The Gin Blossoms — from left, Scott Johnson, Bill Leen, Robin Wilson and Jesse Valenzuela — will turn 30 in 2017.

Jesse Valenzuela doesn’t pay much mind to college football.

Unless his hometown Arizona State University Sun Devils are matching wits and wide receivers against the rival Wildcats.

“The only game I’m interested in is when ASU beats the hell out of the Wildcats,” Valenzuela said in November, a week before the big Duel in the Desert showdown at Arizona Stadium.

Sorry, Jesse, but the Cats whupped the Devils by three-plus touchdowns.

On Friday, Dec. 30, Valenzuela and his Gin Blossoms bandmates will headline the Desert Diamond Casino Tailgate Festival at the Nova Home Loans Arizona Bowl, to be played at Arizona Stadium. The band is expected to go on stage at 1 p.m., two hours after the tailgate opens to the public at 11 a.m.

Chances are Valenzuela and the guys — Scott Johnson, Bill Leen and Robin Wilson — won’t stick around for the actual bowl game between the U.S. Air Force Academy Falcons and University of South Alabama Jaguars. Valenzuela, who moved from the band’s native Tempe to Los Angeles 25 years ago, has a higher pursuit: Food.

“Remember that old area of town where the thrift stores were?” he asked.

Yep, North Fourth Avenue.

“Is that old Italian restaurant still there?”

You mean Caruso’s? Oh, yeah.

“Yeah, Caruso’s. That must be like 60 years old. I love his spaghetti sauce,” he said, then suggested that he might have to drop in and get a side of sauce to go.

But it will have to wait until he gets his fill of Sonoran-style Mexican food with his Tucson uncles, Tony and George.

“Maybe we’ll all go out to Mexican food. Hopefully El Minuto is open that day and we’ll all go eat tortilla soup,” he said.

It should be; El Minuto, 354 S. Main Ave., is open 11 a.m. to 9 p.m. Fridays.

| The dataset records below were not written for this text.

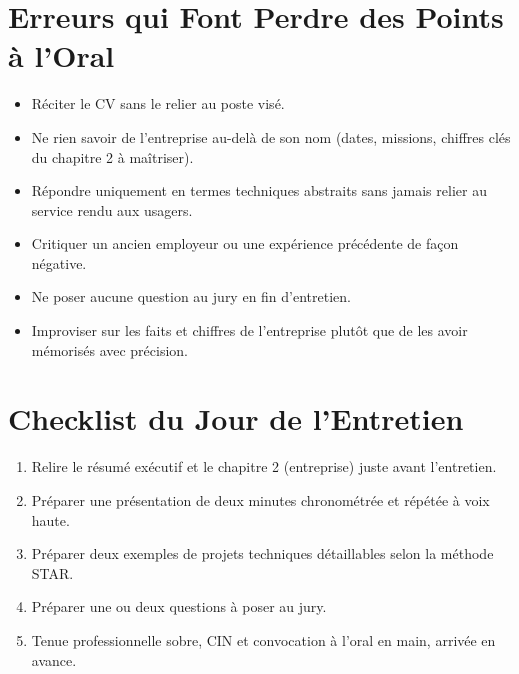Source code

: \section{Erreurs qui Font Perdre des Points à l'Oral}
\begin{itemize}
    \item Réciter le CV sans le relier au poste visé.
    \item Ne rien savoir de l'entreprise au-delà de son nom (dates, missions, chiffres clés du chapitre 2 à maîtriser).
    \item Répondre uniquement en termes techniques abstraits sans jamais relier au service rendu aux usagers.
    \item Critiquer un ancien employeur ou une expérience précédente de façon négative.
    \item Ne poser aucune question au jury en fin d'entretien.
    \item Improviser sur les faits et chiffres de l'entreprise plutôt que de les avoir mémorisés avec précision.
\end{itemize}

\section{Checklist du Jour de l'Entretien}
\begin{enumerate}
    \item Relire le résumé exécutif et le chapitre 2 (entreprise) juste avant l'entretien.
    \item Préparer une présentation de deux minutes chronométrée et répétée à voix haute.
    \item Préparer deux exemples de projets techniques détaillables selon la méthode STAR.
    \item Préparer une ou deux questions à poser au jury.
    \item Tenue professionnelle sobre, CIN et convocation à l'oral en main, arrivée en avance.
\end{enumerate}

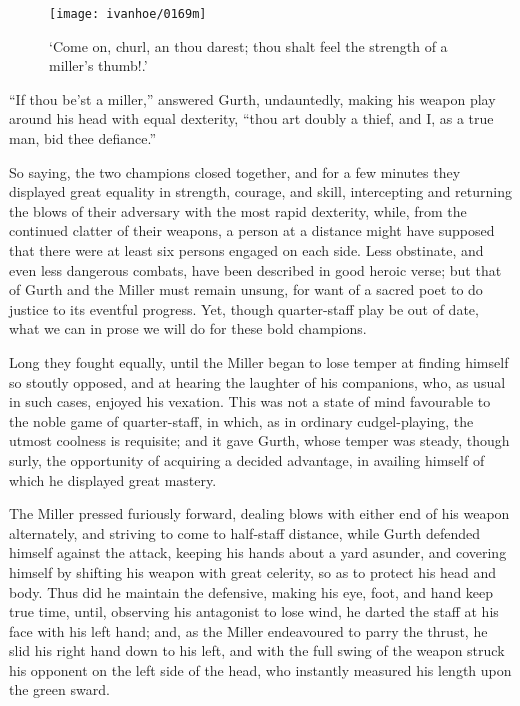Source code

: \begin{figure}
    \centering
    \texttt{[image: ivanhoe/0169m]}
    \caption{`Come on, churl, an thou darest; thou shalt feel the
    strength of a miller's thumb!.'}
\end{figure}

``If thou be'st a miller,'' answered Gurth, undauntedly, making his
weapon play around his head with equal dexterity, ``thou art doubly a
thief, and I, as a true man, bid thee defiance.''

So saying, the two champions closed together, and for a few minutes they
displayed great equality in strength, courage, and skill, intercepting
and returning the blows of their adversary with the most rapid
dexterity, while, from the continued clatter of their weapons, a person
at a distance might have supposed that there were at least six persons
engaged on each side. Less obstinate, and even less dangerous combats,
have been described in good heroic verse; but that of Gurth and the
Miller must remain unsung, for want of a sacred poet to do justice to
its eventful progress. Yet, though quarter-staff play be out of date,
what we can in prose we will do for these bold champions.

Long they fought equally, until the Miller began to lose temper at
finding himself so stoutly opposed, and at hearing the laughter of his
companions, who, as usual in such cases, enjoyed his vexation. This was
not a state of mind favourable to the noble game of quarter-staff, in
which, as in ordinary cudgel-playing, the utmost coolness is requisite;
and it gave Gurth, whose temper was steady, though surly, the
opportunity of acquiring a decided advantage, in availing himself of
which he displayed great mastery.

The Miller pressed furiously forward, dealing blows with either end of
his weapon alternately, and striving to come to half-staff distance,
while Gurth defended himself against the attack, keeping his hands about
a yard asunder, and covering himself by shifting his weapon with great
celerity, so as to protect his head and body. Thus did he maintain the
defensive, making his eye, foot, and hand keep true time, until,
observing his antagonist to lose wind, he darted the staff at his face
with his left hand; and, as the Miller endeavoured to parry the thrust,
he slid his right hand down to his left, and with the full swing of the
weapon struck his opponent on the left side of the head, who instantly
measured his length upon the green sward.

The Gin Blossoms, one of the biggest bands to come out of Tempe in the late 1980s-early ’90s, consider playing any Arizona city as a homecoming. Long before their breakthrough album “New Miserable Experience” in 1992, the Gin Blossoms were trudging across the region playing small clubs and dive bars.

“I played the old Fox Theatre downtown and we were staying at some hotel down there and I walked down to the Congress and I ran into (Tucson drummer) Bruce Halper and some other local musical impresarios and had a good time,” said Valenzuela, who hits the road with his jangle pop band for roughly 80 shows a year and spends the rest of his time writing music for film and TV. “It’s a beautiful town and I really love it there. I would move there in a heartbeat.”

The Gin Blossoms, whose members are in their early 50s, will celebrate their 30th year in 2017, hopefully with a new album — their first since 2010’s “No Chocolate Cake.” The band has been working on the project, which they will self-produce and release, since late 2015 and Valenzuela said each member has come to the table with three songs. In past projects, Valenzuela has been the lead songwriter.

“Putting out a record is a nice, novel idea, but you don’t make money on records any more,” he added. “It would be good to just make songs and put them up on the website and people can have them, I guess.”

Valenzuela said he and the band have long retired any notion of late night TV or the radio success (“Hey Jealousy,” “Mrs. Rita,” “Follow You Down,” “Found Out About You”) that swooped them onto the national scene in the ’90s.

“We’re at a point in our career where you can’t press your nose against the window and keep screaming and clamoring for attention. It’s just not gracious,” he added with a laugh. “The idea was to be able to play music for a living, and (we’ve) been lucky to have that happen.”